Figure 11 shows the modulated and reconstructed motion curves of the RightUpLeg and LeftArm joints for each kicking and punching style of motion, synthesized from the example motion. The style of motion was modulated by deforming the joint motion trajectories with hand gesture data. From a single example motion, we created an adequate variety of interesting motions in the avatar using a combination of ICA-based analysis and DTW-based gesture recognition for gesture-motion mapping.
Figure 11.
Motion curves of RightUpLeg and LeftArm joints.
Figure 11.
Motion curves of RightUpLeg and LeftArm joints.
6.2. Spatial and Temporal Variations in Motion
The proposed system produces rich and continuous variations for each style of avatar motion in time and space. Hence, our system increases the reusability and flexibility of motion data. Similar gesture patterns can generate an unlimited number of motion variations depending on user-supplied components and variation features provided through gesture execution.
Figure 12 shows the spatial-temporal variations of the kicking motion obtained for each style by mapping hand gesture variation features to avatar motion parameters. These parameters were then continuously modulated depending on how the gesture was performed.
The inter-class gestures show how we perceived each style of motion; the intra-class variability demonstrates our dynamic way of producing the same motion. Users can make new styles and variations in avatar motion by selecting a new group of joints with new gesture patterns. They can then create a new combination of gestures and a new motion class. Thus, our system enables users to introduce new motions to meet their specific requirements.
Figure 12.
Spatial and temporal variations in kicking motions of avatar.
Figure 12.
Spatial and temporal variations in kicking motions of avatar.
6.3. Evaluation and User Study
We performed a gesture recognition experiment to test and evaluate the efficiency of the inertial motion sensor for the hand gesture patterns shown in
Figure 6.
Table 1 presents the confusion matrix table for the target gestures. Columns represent recognized gestures, and rows denote the actual input gestures. An average accurate recognition rate of 97.6% was achieved using the DTW algorithm. The combination of acceleration and orientation data as feature parameters, with segmentation of the gesture action into candidate gesture templates for gesture recognition, enables users to produce affordance gesture input.
Table 1.
Confusion matrix of target gestures.
Table 1.
Confusion matrix of target gestures.
| Gesture 1 | Gesture 2 | Gesture 3 | Gesture 4 | Gesture 5 | Gesture 6 |
---|
Gesture 1 | 0.97 | 0 | 0 | 0 | 0 | 0.03 |
Gesture 2 | 0 | 0.99 | 0 | 0 | 0.01 | 0 |
Gesture 3 | 0 | 0 | 0.97 | 0.03 | 0 | 0 |
Gesture 4 | 0 | 0 | 0.02 | 0.98 | 0 | 0 |
Gesture 5 | 0.01 | 0 | 0 | 0 | 0.99 | 0 |
Gesture 6 | 0.04 | 0 | 0 | 0 | 0 | 0.96 |
The system was tested by several users who had minimal or no experience with 3D animation.

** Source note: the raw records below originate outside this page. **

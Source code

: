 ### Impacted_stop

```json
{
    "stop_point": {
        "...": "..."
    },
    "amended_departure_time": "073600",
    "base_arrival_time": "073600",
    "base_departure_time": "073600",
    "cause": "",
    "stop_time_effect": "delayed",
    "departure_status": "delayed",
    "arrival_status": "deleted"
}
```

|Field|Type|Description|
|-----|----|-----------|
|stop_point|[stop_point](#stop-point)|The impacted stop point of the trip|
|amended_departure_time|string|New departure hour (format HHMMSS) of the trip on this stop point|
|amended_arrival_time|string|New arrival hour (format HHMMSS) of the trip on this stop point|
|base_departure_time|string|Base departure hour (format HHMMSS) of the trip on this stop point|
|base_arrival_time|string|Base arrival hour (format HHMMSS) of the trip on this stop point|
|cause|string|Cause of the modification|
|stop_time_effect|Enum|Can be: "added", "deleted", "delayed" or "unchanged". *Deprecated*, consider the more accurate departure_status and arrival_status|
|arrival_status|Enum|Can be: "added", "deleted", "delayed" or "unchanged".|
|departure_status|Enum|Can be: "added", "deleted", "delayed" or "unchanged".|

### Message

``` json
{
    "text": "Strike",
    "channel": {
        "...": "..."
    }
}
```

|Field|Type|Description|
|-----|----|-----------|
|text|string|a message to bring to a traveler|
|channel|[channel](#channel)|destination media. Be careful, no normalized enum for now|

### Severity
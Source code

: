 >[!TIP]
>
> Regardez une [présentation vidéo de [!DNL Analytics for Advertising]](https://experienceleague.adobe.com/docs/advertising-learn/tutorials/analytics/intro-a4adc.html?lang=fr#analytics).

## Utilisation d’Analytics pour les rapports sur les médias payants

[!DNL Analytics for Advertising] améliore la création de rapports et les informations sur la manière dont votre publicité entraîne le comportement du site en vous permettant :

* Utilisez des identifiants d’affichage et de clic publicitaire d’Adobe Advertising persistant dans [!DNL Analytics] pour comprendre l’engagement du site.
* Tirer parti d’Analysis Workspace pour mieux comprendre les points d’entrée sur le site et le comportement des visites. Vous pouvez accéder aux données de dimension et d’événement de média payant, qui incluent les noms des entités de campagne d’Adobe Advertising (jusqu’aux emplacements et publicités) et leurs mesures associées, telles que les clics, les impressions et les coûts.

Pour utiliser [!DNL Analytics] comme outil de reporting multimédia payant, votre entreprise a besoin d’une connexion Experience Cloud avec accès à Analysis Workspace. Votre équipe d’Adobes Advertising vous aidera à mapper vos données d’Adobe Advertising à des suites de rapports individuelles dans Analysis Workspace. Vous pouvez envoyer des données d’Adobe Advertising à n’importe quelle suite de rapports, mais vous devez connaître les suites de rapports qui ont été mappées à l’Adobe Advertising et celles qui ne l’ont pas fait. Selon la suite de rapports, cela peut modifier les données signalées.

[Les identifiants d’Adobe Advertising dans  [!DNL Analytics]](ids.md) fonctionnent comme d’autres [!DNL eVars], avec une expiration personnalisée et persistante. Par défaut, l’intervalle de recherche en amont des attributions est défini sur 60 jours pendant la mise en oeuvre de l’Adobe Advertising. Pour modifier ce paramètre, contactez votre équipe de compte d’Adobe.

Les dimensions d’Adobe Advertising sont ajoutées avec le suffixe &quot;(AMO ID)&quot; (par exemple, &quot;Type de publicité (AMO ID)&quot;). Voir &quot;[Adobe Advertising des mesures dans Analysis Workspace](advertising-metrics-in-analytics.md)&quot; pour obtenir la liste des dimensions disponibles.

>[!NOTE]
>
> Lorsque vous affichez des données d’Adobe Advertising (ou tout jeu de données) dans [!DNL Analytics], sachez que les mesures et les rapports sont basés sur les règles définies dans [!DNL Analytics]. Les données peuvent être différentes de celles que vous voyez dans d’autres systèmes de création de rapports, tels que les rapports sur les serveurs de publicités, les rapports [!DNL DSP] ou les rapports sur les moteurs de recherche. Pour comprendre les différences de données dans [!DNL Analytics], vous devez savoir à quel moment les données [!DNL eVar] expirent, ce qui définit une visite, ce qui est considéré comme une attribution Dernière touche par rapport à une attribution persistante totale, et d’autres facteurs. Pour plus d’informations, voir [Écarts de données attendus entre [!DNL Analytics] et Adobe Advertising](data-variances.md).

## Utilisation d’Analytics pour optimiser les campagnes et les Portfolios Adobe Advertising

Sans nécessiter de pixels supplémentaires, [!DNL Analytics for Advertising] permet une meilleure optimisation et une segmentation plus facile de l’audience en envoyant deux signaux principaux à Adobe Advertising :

We asked participants to test the system by providing instructions for mimic hand gesture actions for a kicking motion to generate stylistic kicking motions for an avatar. The users successfully produced the stylistic kicking motions of the avatar at interactive speeds in approximately 4–5 min.

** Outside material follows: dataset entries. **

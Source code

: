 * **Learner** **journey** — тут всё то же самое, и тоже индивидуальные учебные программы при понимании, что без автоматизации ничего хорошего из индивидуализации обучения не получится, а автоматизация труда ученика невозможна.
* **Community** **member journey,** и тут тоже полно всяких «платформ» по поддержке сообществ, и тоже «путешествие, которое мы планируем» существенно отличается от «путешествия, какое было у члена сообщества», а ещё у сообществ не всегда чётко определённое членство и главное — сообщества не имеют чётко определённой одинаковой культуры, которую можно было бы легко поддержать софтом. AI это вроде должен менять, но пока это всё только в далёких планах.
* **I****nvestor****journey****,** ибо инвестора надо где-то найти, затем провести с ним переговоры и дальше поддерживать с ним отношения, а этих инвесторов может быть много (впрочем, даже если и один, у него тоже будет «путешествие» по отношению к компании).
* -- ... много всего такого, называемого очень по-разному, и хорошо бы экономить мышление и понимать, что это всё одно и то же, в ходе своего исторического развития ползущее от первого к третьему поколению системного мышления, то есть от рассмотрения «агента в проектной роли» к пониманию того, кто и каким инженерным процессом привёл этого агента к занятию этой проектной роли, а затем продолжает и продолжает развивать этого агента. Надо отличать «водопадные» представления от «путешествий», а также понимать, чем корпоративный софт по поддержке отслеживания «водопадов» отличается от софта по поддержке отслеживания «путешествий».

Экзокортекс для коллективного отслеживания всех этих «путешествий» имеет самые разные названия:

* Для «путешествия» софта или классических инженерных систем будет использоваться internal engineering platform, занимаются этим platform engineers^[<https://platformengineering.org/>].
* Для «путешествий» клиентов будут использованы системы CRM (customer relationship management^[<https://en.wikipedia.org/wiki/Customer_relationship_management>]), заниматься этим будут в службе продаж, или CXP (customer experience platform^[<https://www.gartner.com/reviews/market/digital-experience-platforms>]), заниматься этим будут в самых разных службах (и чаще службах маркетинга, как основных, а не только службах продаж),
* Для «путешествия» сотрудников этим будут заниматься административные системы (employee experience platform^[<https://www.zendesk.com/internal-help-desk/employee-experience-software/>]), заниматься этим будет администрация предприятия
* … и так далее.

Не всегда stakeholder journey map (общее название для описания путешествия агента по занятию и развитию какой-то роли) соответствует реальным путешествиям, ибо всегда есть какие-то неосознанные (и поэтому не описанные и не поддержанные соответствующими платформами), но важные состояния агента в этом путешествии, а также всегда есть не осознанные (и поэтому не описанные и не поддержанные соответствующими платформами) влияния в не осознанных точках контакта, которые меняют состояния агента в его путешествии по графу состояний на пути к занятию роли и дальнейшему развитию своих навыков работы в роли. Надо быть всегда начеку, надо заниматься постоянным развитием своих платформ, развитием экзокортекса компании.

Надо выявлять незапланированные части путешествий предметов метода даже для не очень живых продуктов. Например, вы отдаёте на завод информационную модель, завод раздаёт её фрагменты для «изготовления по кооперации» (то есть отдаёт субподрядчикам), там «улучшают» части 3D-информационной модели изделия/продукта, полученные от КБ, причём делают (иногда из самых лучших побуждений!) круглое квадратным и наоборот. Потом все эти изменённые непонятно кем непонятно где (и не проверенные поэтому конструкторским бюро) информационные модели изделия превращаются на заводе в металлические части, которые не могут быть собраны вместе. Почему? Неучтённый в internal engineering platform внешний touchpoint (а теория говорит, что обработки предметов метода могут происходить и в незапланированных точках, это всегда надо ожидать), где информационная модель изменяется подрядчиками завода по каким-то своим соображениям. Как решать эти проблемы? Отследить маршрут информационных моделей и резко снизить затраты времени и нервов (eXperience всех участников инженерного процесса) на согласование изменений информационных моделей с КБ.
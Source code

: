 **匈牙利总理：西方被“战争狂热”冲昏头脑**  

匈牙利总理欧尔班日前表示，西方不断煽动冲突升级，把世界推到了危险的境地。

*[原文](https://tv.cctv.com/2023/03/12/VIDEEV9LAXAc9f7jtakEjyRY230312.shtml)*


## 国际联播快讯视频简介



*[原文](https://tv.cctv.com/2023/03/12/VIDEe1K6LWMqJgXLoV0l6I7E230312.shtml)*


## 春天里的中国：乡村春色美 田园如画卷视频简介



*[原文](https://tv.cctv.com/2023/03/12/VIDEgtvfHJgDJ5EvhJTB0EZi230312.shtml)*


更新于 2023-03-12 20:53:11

The results show that our dynamic gesture interface provides continuous and rich interaction. The gesture-based interaction technique gives the sense of engagement and playful behavior for controlling avatar motion. Synthesis of expressive avatar motions can be spontaneously generated and varied. This enables even novice users to quickly and easily control and synthesize realistic avatar animation at interactive speeds. The generated avatar motions are realistic and perceptually valid; moreover, they can be effectively conveyed and expressed in interactive applications, such as virtual worlds, computer games, humanoid interfaces, and other virtual environments.